> REQUIRED WORK
Reproduce the data below exactly. Skip the pictures.

* * *

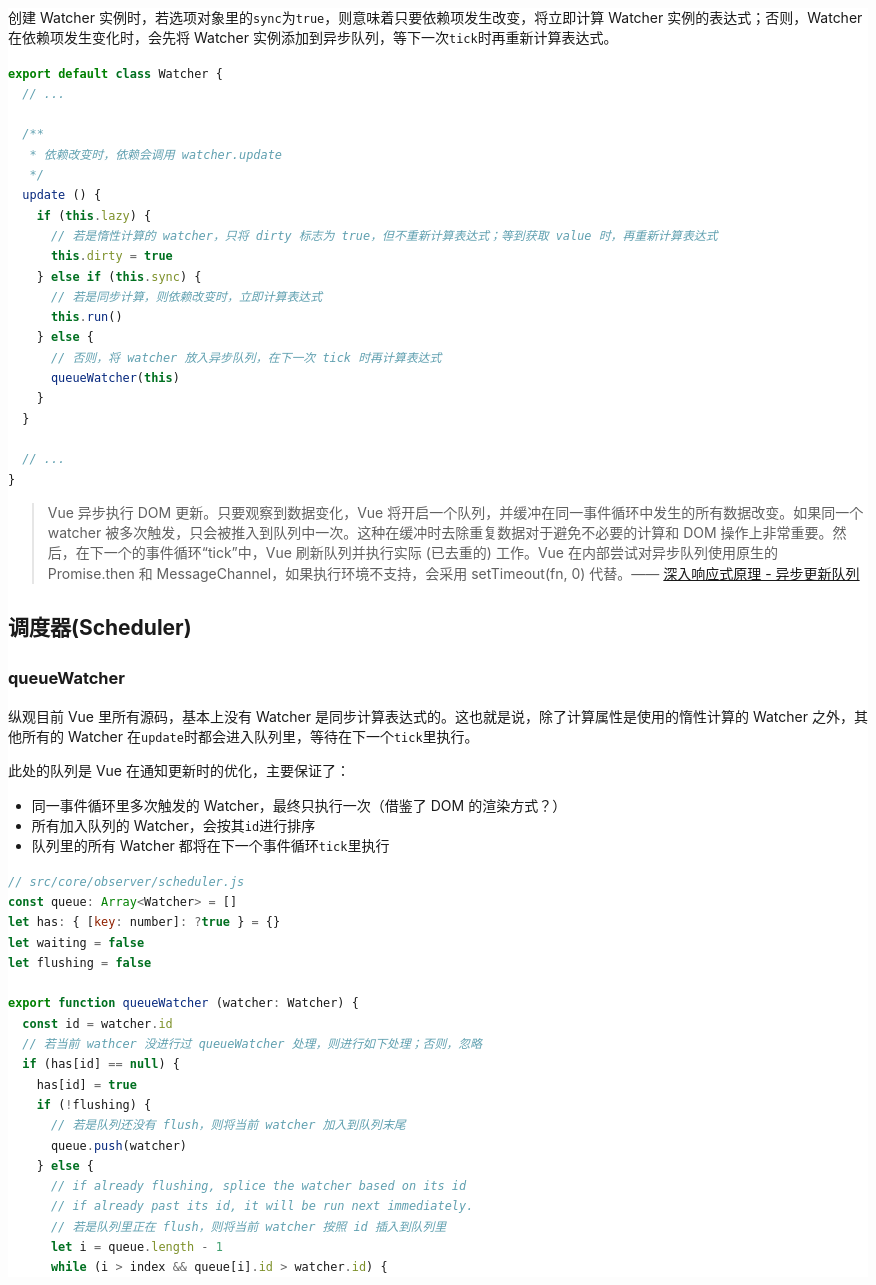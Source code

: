 创建 Watcher 实例时，若选项对象里的`sync`为`true`，则意味着只要依赖项发生改变，将立即计算 Watcher 实例的表达式；否则，Watcher 在依赖项发生变化时，会先将 Watcher 实例添加到异步队列，等下一次`tick`时再重新计算表达式。

```js
export default class Watcher {
  // ...

  /**
   * 依赖改变时，依赖会调用 watcher.update
   */
  update () {
    if (this.lazy) {
      // 若是惰性计算的 watcher，只将 dirty 标志为 true，但不重新计算表达式；等到获取 value 时，再重新计算表达式
      this.dirty = true
    } else if (this.sync) {
      // 若是同步计算，则依赖改变时，立即计算表达式
      this.run()
    } else {
      // 否则，将 watcher 放入异步队列，在下一次 tick 时再计算表达式
      queueWatcher(this)
    }
  }

  // ...
}
```

> Vue 异步执行 DOM 更新。只要观察到数据变化，Vue 将开启一个队列，并缓冲在同一事件循环中发生的所有数据改变。如果同一个 watcher 被多次触发，只会被推入到队列中一次。这种在缓冲时去除重复数据对于避免不必要的计算和 DOM 操作上非常重要。然后，在下一个的事件循环“tick”中，Vue 刷新队列并执行实际 (已去重的) 工作。Vue 在内部尝试对异步队列使用原生的 Promise.then 和 MessageChannel，如果执行环境不支持，会采用 setTimeout(fn, 0) 代替。—— [深入响应式原理 - 异步更新队列](https://cn.vuejs.org/v2/guide/reactivity.html#%E5%BC%82%E6%AD%A5%E6%9B%B4%E6%96%B0%E9%98%9F%E5%88%97)

## 调度器(Scheduler)

### queueWatcher

纵观目前 Vue 里所有源码，基本上没有 Watcher 是同步计算表达式的。这也就是说，除了计算属性是使用的惰性计算的 Watcher 之外，其他所有的 Watcher 在`update`时都会进入队列里，等待在下一个`tick`里执行。

此处的队列是 Vue 在通知更新时的优化，主要保证了：

- 同一事件循环里多次触发的 Watcher，最终只执行一次（借鉴了 DOM 的渲染方式？）
- 所有加入队列的 Watcher，会按其`id`进行排序
- 队列里的所有 Watcher 都将在下一个事件循环`tick`里执行

```js
// src/core/observer/scheduler.js
const queue: Array<Watcher> = []
let has: { [key: number]: ?true } = {}
let waiting = false
let flushing = false

export function queueWatcher (watcher: Watcher) {
  const id = watcher.id
  // 若当前 wathcer 没进行过 queueWatcher 处理，则进行如下处理；否则，忽略
  if (has[id] == null) {
    has[id] = true
    if (!flushing) {
      // 若是队列还没有 flush，则将当前 watcher 加入到队列末尾
      queue.push(watcher)
    } else {
      // if already flushing, splice the watcher based on its id
      // if already past its id, it will be run next immediately.
      // 若是队列里正在 flush，则将当前 watcher 按照 id 插入到队列里
      let i = queue.length - 1
      while (i > index && queue[i].id > watcher.id) {
```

* * *

> ANSWER TO THE PROBLEM
Source code

: 创建 Watcher 实例时，若选项对象里的`sync`为`true`，则意味着只要依赖项发生改变，将立即计算 Watcher 实例的表达式；否则，Watcher 在依赖项发生变化时，会先将 Watcher 实例添加到异步队列，等下一次`tick`时再重新计算表达式。

```js
export default class Watcher {
  // ...

  /**
   * 依赖改变时，依赖会调用 watcher.update
   */
  update () {
    if (this.lazy) {
      // 若是惰性计算的 watcher，只将 dirty 标志为 true，但不重新计算表达式；等到获取 value 时，再重新计算表达式
      this.dirty = true
    } else if (this.sync) {
      // 若是同步计算，则依赖改变时，立即计算表达式
      this.run()
    } else {
      // 否则，将 watcher 放入异步队列，在下一次 tick 时再计算表达式
      queueWatcher(this)
    }
  }

  // ...
}
```

> Vue 异步执行 DOM 更新。只要观察到数据变化，Vue 将开启一个队列，并缓冲在同一事件循环中发生的所有数据改变。如果同一个 watcher 被多次触发，只会被推入到队列中一次。这种在缓冲时去除重复数据对于避免不必要的计算和 DOM 操作上非常重要。然后，在下一个的事件循环“tick”中，Vue 刷新队列并执行实际 (已去重的) 工作。Vue 在内部尝试对异步队列使用原生的 Promise.then 和 MessageChannel，如果执行环境不支持，会采用 setTimeout(fn, 0) 代替。—— [深入响应式原理 - 异步更新队列](https://cn.vuejs.org/v2/guide/reactivity.html#%E5%BC%82%E6%AD%A5%E6%9B%B4%E6%96%B0%E9%98%9F%E5%88%97)

## 调度器(Scheduler)

### queueWatcher

纵观目前 Vue 里所有源码，基本上没有 Watcher 是同步计算表达式的。这也就是说，除了计算属性是使用的惰性计算的 Watcher 之外，其他所有的 Watcher 在`update`时都会进入队列里，等待在下一个`tick`里执行。

此处的队列是 Vue 在通知更新时的优化，主要保证了：

- 同一事件循环里多次触发的 Watcher，最终只执行一次（借鉴了 DOM 的渲染方式？）
- 所有加入队列的 Watcher，会按其`id`进行排序
- 队列里的所有 Watcher 都将在下一个事件循环`tick`里执行

```js
// src/core/observer/scheduler.js
const queue: Array<Watcher> = []
let has: { [key: number]: ?true } = {}
let waiting = false
let flushing = false

export function queueWatcher (watcher: Watcher) {
  const id = watcher.id
  // 若当前 wathcer 没进行过 queueWatcher 处理，则进行如下处理；否则，忽略
  if (has[id] == null) {
    has[id] = true
    if (!flushing) {
      // 若是队列还没有 flush，则将当前 watcher 加入到队列末尾
      queue.push(watcher)
    } else {
      // if already flushing, splice the watcher based on its id
      // if already past its id, it will be run next immediately.
      // 若是队列里正在 flush，则将当前 watcher 按照 id 插入到队列里
      let i = queue.length - 1
      while (i > index && queue[i].id > watcher.id) {
```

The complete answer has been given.